We can also be an anchor of stability by creating opportunities by investing in our employees. This might mean we need to create new sorts of innovative jobs and retrain people. It’s a fact for all of us that we won’t retain 100 percent of our employees for life, but if we invest in them, we’re going to retain more than most. And for those we don’t, we’re making their lives a little better, too, by getting them ready for the jobs of tomorrow -- and likely gaining a lifelong advocate, if not a lifelong employee.
By making employees’ skills more sustainable, you further your company’s ability to grow sustainably, too.
2. Offer security.
Security is a physical need, but also a financial and mental one.
People want to live today, and know they’ll be able to retire someday, without fretting finances -- Abbott offers a pension and a 401(k) among other financial benefits to its employees to address this.
They also want to feel secure in their jobs. Employees should feel safe to ask for a flexible work schedule if they so choose. They should know they won’t be implicitly punished for taking a few extra weeks off for maternity or paternity leave.
Managers should be their employees’ principal advocate, offering continuous feedback to help their team members succeed, not once-a-year performance reviews, and making an effort to connect with employees in person as often as possible. This helps people feel safe to innovate, throw out new ideas -- and even to fail every once in a while.
Businesses need to offer a mix of formal benefits and a culture of open communication to make security at the workplace a reality. Which brings me to my next point:
3. Build aquariums, not hidden libraries.
With 40 percent of the world’s population under the age of 24, the people we work beside more than ever have grown up with -- and expect -- connectivity and transparency both at home and at work.
Our employees will connect with each other one way or another, but whether it’s us that connects them -- or all these forces we can’t control -- is up to us as business leaders.

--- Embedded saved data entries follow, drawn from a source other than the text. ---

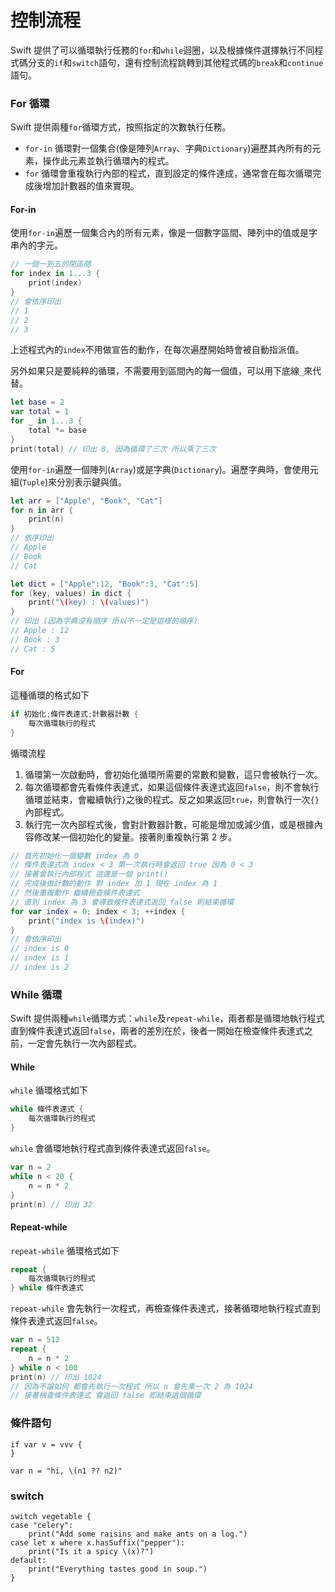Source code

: # 控制流程

Swift 提供了可以循環執行任務的`for`和`while`迴圈，以及根據條件選擇執行不同程式碼分支的`if`和`switch`語句，還有控制流程跳轉到其他程式碼的`break`和`continue`語句。

### For 循環

Swift 提供兩種`for`循環方式，按照指定的次數執行任務。

- `for-in` 循環對一個集合(像是陣列`Array`、字典`Dictionary`)遍歷其內所有的元素，操作此元素並執行循環內的程式。
- `for` 循環會重複執行內部的程式，直到設定的條件達成，通常會在每次循環完成後增加計數器的值來實現。

#### For-in

使用`for-in`遍歷一個集合內的所有元素，像是一個數字區間、陣列中的值或是字串內的字元。

```swift
// 一個一到五的閉區間
for index in 1...3 {
    print(index)
}
// 會依序印出
// 1
// 2
// 3
```

上述程式內的`index`不用做宣告的動作，在每次遍歷開始時會被自動指派值。

另外如果只是要純粹的循環，不需要用到區間內的每一個值，可以用下底線`_`來代替。

```swift
let base = 2
var total = 1
for _ in 1...3 {
    total *= base
}
print(total) // 印出 8, 因為循環了三次 所以乘了三次

```

使用`for-in`遍歷一個陣列(`Array`)或是字典(`Dictionary`)。遍歷字典時，會使用元組(`Tuple`)來分別表示鍵與值。

```swift
let arr = ["Apple", "Book", "Cat"]
for n in arr {
    print(n)
}
// 依序印出
// Apple
// Book
// Cat

let dict = ["Apple":12, "Book":3, "Cat":5]
for (key, values) in dict {
    print("\(key) : \(values)")
}
// 印出 (因為字典沒有順序 所以不一定是這樣的順序)
// Apple : 12
// Book : 3
// Cat : 5

```

#### For

這種循環的格式如下

```swift
if 初始化;條件表達式;計數器計數 {
    每次循環執行的程式
}

```

循環流程

1. 循環第一次啟動時，會初始化循環所需要的常數和變數，這只會被執行一次。
2. 每次循環都會先看條件表達式，如果這個條件表達式返回`false`，則不會執行循環並結束，會繼續執行`}`之後的程式。反之如果返回`true`，則會執行一次`{}`內部程式。
3. 執行完一次內部程式後，會對計數器計數，可能是增加或減少值，或是根據內容修改某一個初始化的變量。接著則重複執行第 2 步。

```swift
// 首先初始化一個變數 index 為 0
// 條件表達式為 index < 3 第一次執行時會返回 true 因為 0 < 3
// 接著會執行內部程式 這邊是一個 print()
// 完成後做計數的動作 對 index 加 1 現在 index 為 1
// 然後重複動作 繼續檢查條件表達式 
// 直到 index 為 3 會導致條件表達式返回 false 則結束循環
for var index = 0; index < 3; ++index {
    print("index is \(index)")
}
// 會依序印出
// index is 0
// index is 1
// index is 2

```


### While 循環

Swift 提供兩種`while`循環方式：`while`及`repeat-while`，兩者都是循環地執行程式直到條件表達式返回`false`，兩者的差別在於，後者一開始在檢查條件表達式之前，一定會先執行一次內部程式。

#### While

`while` 循環格式如下

```swift
while 條件表達式 {
    每次循環執行的程式
}

```

`while` 會循環地執行程式直到條件表達式返回`false`。

```swift
var n = 2
while n < 20 {
    n = n * 2
}
print(n) // 印出 32
```

#### Repeat-while

`repeat-while` 循環格式如下

```swift
repeat {
    每次循環執行的程式
} while 條件表達式

```

`repeat-while` 會先執行一次程式，再檢查條件表達式，接著循環地執行程式直到條件表達式返回`false`。

```swift
var n = 512
repeat {
    n = n * 2
} while n < 100
print(n) // 印出 1024
// 因為不論如何 都會先執行一次程式 所以 n 會先乘一次 2 為 1024
// 接著檢查條件表達式 會返回 false 即結束這個循環

```


### 條件語句




```
if var v = vvv {
}

var n = "hi, \(n1 ?? n2)"
```

### switch
```
switch vegetable {
case "celery":
    print("Add some raisins and make ants on a log.")
case let x where x.hasSuffix("pepper"):
    print("Is it a spicy \(x)?")
default:
    print("Everything tastes good in soup.")
}
```






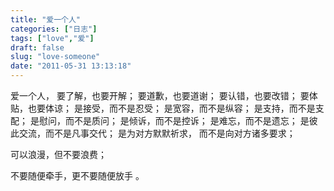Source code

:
 ```yaml
---
title: "爱一个人"
categories: ["日志"]
tags: ["love","爱"]
draft: false
slug: "love-someone"
date: "2011-05-31 13:13:18"
---
```


爱一个人，
要了解，也要开解； 
要道歉，也要道谢； 
要认错，也要改错； 
要体贴，也要体谅； 
是接受，而不是忍受； 
是宽容，而不是纵容； 
是支持，而不是支配； 
是慰问，而不是质问； 
是倾诉，而不是控诉； 
是难忘，而不是遗忘； 
是彼此交流，而不是凡事交代； 
是为对方默默祈求， 而不是向对方诸多要求； 

可以浪漫，但不要浪费； 

不要随便牵手，更不要随便放手 。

We can connect them via networking events, mentoring programs and intriguing, relevant content on our internal company websites. We can speak to employees with the sort of open language we’d use with any highly respected colleague. And on a micro-level, we can encourage managers to form authentic relationships instead of transactional ones.
In a world where so many people are disillusioned by so much, let’s help those who work for us be happy when they put their feet on the ground each morning to head into the office or out into the field.
And maybe, just maybe, one day they’ll look back and reflect on today as “the good ol’ days.”